Maxwell worked in foreign service for 21 years as the well-respected deputy assistant secretary for Maghreb Affairs in the Near East Bureau and former chief of staff to the ambassador in Baghdad. Fluent in Portuguese, Maxwell is also an ex-Navy “mustanger,” which means he successfully made the leap from enlisted ranks to commissioned officer.

He’s also a prolific poet. While on administrative leave, he published poems online: allegories hinting at his post-Benghazi observations and experiences.

A poem entitled “Invitation,” refers to Maxwell’s placement on administrative leave in December 2012: “The Queen’s Henchmen / request the pleasure of your company / at a Lynching – / to be held / at 23rd and C Streets NW [State Dept. building] / on Tuesday, December 18, 2012 / just past sunset. / Dress: Formal, Masks and Hoods- / the four being lynched / must never know the identities/ of their executioners, or what/ whose sin required their sacrifice./ A blood sacrifice- / to divert the hounds- / to appease the gods- / to cleanse our filth and /satisfy our guilty consciences…”

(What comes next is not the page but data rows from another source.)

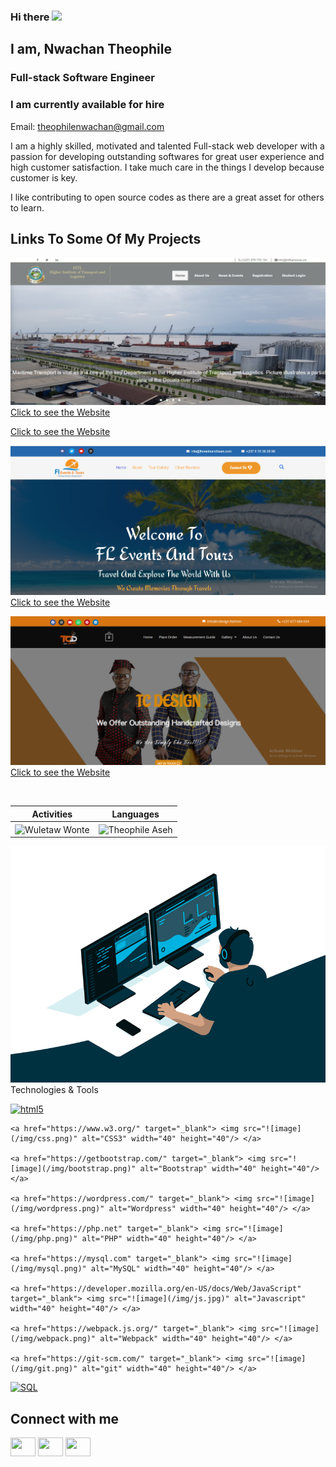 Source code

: ### Hi there <img src="https://media.giphy.com/media/hvRJCLFzcasrR4ia7z/giphy.gif" width="25px">

<h2> I am, Nwachan Theophile</h2>
<h3>Full-stack Software Engineer</h3>
<h3>I am currently available for hire</h3>
<p>Email: <a href="mailto:theophilenwachan@gmail.com">theophilenwachan@gmail.com</a></p>

I am a highly skilled, motivated and talented Full-stack web developer with a passion for developing outstanding softwares for great user experience and high customer satisfaction. I take much care in the things I develop because customer is key.

I like contributing to open source codes as there are a great asset for others to learn.

## Links To Some Of My Projects

![](/img/2.png/)
[Click to see the Website](https://hitlbamenda.cm/)

[Click to see the Website](https://bois237.com/)

![](/img/3.png/)
[Click to see the Website](https://fleventsnadtours.com/)

![](/img/4.png/)
[Click to see the Website](https://tcdesign.fashion/)

<!--
![](/img/5.png/)
[Click to see the Website](https://jaems.art/)
[Click to see the Website](https://christinductionglorychurch.com/)
-->


<p align="center">&nbsp;
 
| Activities |   Languages |
| ---------- | ----------- |
 | <img align="center" src="https://github-readme-stats.vercel.app/api?username=theophileaseh&show_icons=true&theme=outrun" alt="Wuletaw Wonte" width="500" /> | <img align="center" src="https://github-readme-stats.vercel.app/api/top-langs?username=theophileaseh&show_icons=true&theme=outrun&layout=compact" alt="Theophile Aseh" width="410"/>|
</p>
<img src="code.gif" alt="Nwachan Theophile"
     
## Technologies & Tools

<p align="left">
    <a href="https://www.w3.org/html/" target="_blank"> <img src="![image](/img/html.webp)" alt="html5" width="40" height="40"/> </a>
    
    <a href="https://www.w3.org/" target="_blank"> <img src="![image](/img/css.png)" alt="CSS3" width="40" height="40"/> </a>
    
    <a href="https://getbootstrap.com/" target="_blank"> <img src="![image](/img/bootstrap.png)" alt="Bootstrap" width="40" height="40"/> </a>
    
    <a href="https://wordpress.com/" target="_blank"> <img src="![image](/img/wordpress.png)" alt="Wordpress" width="40" height="40"/> </a>
    
    <a href="https://php.net" target="_blank"> <img src="![image](/img/php.png)" alt="PHP" width="40" height="40"/> </a>
    
    <a href="https://mysql.com" target="_blank"> <img src="![image](/img/mysql.png)" alt="MySQL" width="40" height="40"/> </a>
    
    <a href="https://developer.mozilla.org/en-US/docs/Web/JavaScript" target="_blank"> <img src="![image](/img/js.jpg)" alt="Javascript" width="40" height="40"/> </a>
    
    <a href="https://webpack.js.org/" target="_blank"> <img src="![image](/img/webpack.png)" alt="Webpack" width="40" height="40"/> </a>

    <a href="https://git-scm.com/" target="_blank"> <img src="![image](/img/git.png)" alt="git" width="40" height="40"/> </a>

<a href="https://www.w3schools.com/sql/" target="_blank"> <img src="![image](/img/sql.webp)" alt="SQL" width="40" height="40"/> </a>
    </p>

## Connect with me
<p align="left">
<a href="https://twitter.com/NwachanT" target="blank"><img align="center" src="![image](/img/twitter.png)" alt="" height="30" width="40" /></a>
<a href="https://linkedin.com/in/nwachan-theophile-342274172/" target="blank"><img align="center" src="![image](/img/linkedin.png)" alt="" height="30" width="40" /></a>
<a href="https://www.facebook.com/theophileaseh/" target="blank"><img align="center" src="![image](/img/facebook.webp)" alt="" height="30" width="40" /></a>
</p>

<!--
**Theophileaseh/Theophileaseh** is a ✨ _special_ ✨ repository because its `README.md` (this file) appears on your GitHub profile.

Here are some ideas to get you started:

- 🔭 I’m currently working on ...
- 🌱 I’m currently learning ...
- 👯 I’m looking to collaborate on ...
- 🤔 I’m looking for help with ...
- 💬 Ask me about ...
- 📫 How to reach me: ...
- 😄 Pronouns: ...
- ⚡ Fun fact: ...
-->
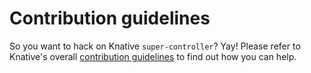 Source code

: # Contribution guidelines

So you want to hack on Knative `super-controller`? Yay! Please refer to
Knative's overall
[contribution guidelines](https://www.knative.dev/contributing/) to find out how
you can help.
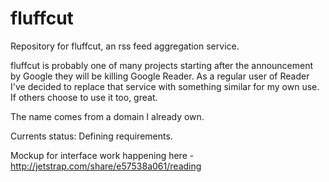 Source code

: fluffcut
========

Repository for fluffcut, an rss feed aggregation service.

fluffcut is probably one of many projects starting after the announcement by
Google they will be killing Google Reader. As a regular user of Reader
I've decided to replace that service with something similar for my
own use. If others choose to use it too, great. 

The name comes from a domain I already own.

Currents status: Defining requirements.

Mockup for interface work happening here -
http://jetstrap.com/share/e57538a061/reading




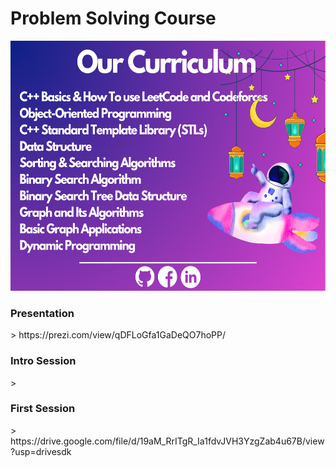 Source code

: <h1>Problem Solving Course</h1> 
<img src="https://github.com/DevSCommunity23/problem-solving-course/blob/main/Our%20Curriculum/NET%20Developer%20(6).png" width="100%" height="400">

<h3>Presentation</h3>
> https://prezi.com/view/qDFLoGfa1GaDeQO7hoPP/
<h3>Intro Session</h3>
> 
<h3>First Session</h3>
> https://drive.google.com/file/d/19aM_RrITgR_Ia1fdvJVH3YzgZab4u67B/view?usp=drivesdk
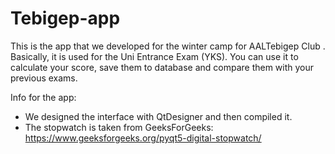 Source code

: # Tebigep-app
This is the app that we developed for the winter camp for AALTebigep Club . Basically, it is used for the Uni Entrance Exam (YKS). You can use it to calculate your score, save them to database and compare them with your previous exams.


Info for the app:
- We designed the interface with QtDesigner and then compiled it.
- The stopwatch is taken from GeeksForGeeks: https://www.geeksforgeeks.org/pyqt5-digital-stopwatch/

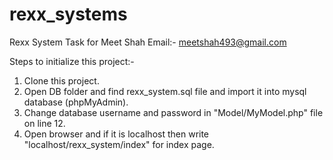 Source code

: # rexx_systems
Rexx System Task for Meet Shah Email:- meetshah493@gmail.com

Steps to initialize this project:-
1. Clone this project.
2. Open DB folder and find rexx_system.sql file and import it into mysql database (phpMyAdmin).
3. Change database username and password in "Model/MyModel.php" file on line 12.
4. Open browser and if it is localhost then write "localhost/rexx_system/index" for index page.
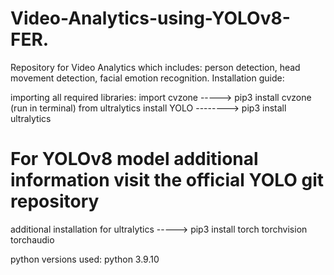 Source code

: # Video-Analytics-using-YOLOv8-FER.
Repository for Video Analytics which includes: person detection, head movement detection, facial emotion recognition.
Installation guide:

importing all required libraries:
import cvzone -----> pip3 install cvzone (run in terminal)
from ultralytics install YOLO --------> pip3 install ultralytics
# For YOLOv8 model additional information visit the official YOLO git repository
additional installation for ultralytics -----> pip3 install torch torchvision torchaudio 

python versions used: python 3.9.10


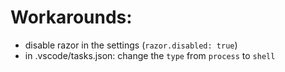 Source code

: # Workarounds:

- disable razor in the settings (`razor.disabled: true`)
- in .vscode/tasks.json: change the `type` from `process` to `shell` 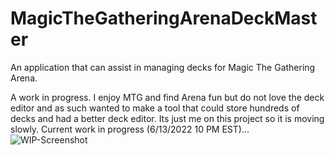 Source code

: # MagicTheGatheringArenaDeckMaster
An application that can assist in managing decks for Magic The Gathering Arena.

A work in progress. I enjoy MTG and find Arena fun but do not love the deck editor and as such wanted to make a tool that could store hundreds of decks and had a better deck editor. Its just me on this project so it is moving slowly. Current work in progress (6/13/2022 10 PM EST)...
![WIP-Screenshot](https://user-images.githubusercontent.com/23512394/173477744-794edc36-226c-48d4-a97f-8fe2c21e1bf8.png)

In another poem called “Trapped in a purgatory of their own deceit,” Maxwell wrote: “The web of lies they weave / gets tighter and tighter / in its deceit / until it bottoms out – / at a very low frequency – / and implodes…Yet all the while, / the more they talk, / the more they lie, / and the deeper down the hole they go… Just wait…/ just wait and feed them the rope.”

Several weeks after he was placed on leave with no formal accusations, Maxwell made an appointment to address his status with a State Department ombudsman.

“She told me, ‘You are taking this all too personally, Raymond. It is not about you,’” Maxwell says.

“I told her that ‘My name is on TV and I’m on administrative leave, it seems like it’s about me.’ Then she said, ‘You’re not harmed, you’re still getting paid. Don’t watch TV. Take your wife on a cruise. It’s not about you; it’s about Hillary and 2016.”

Since Maxwell retired from the State Department, he has obtained a master’s degree in library information science.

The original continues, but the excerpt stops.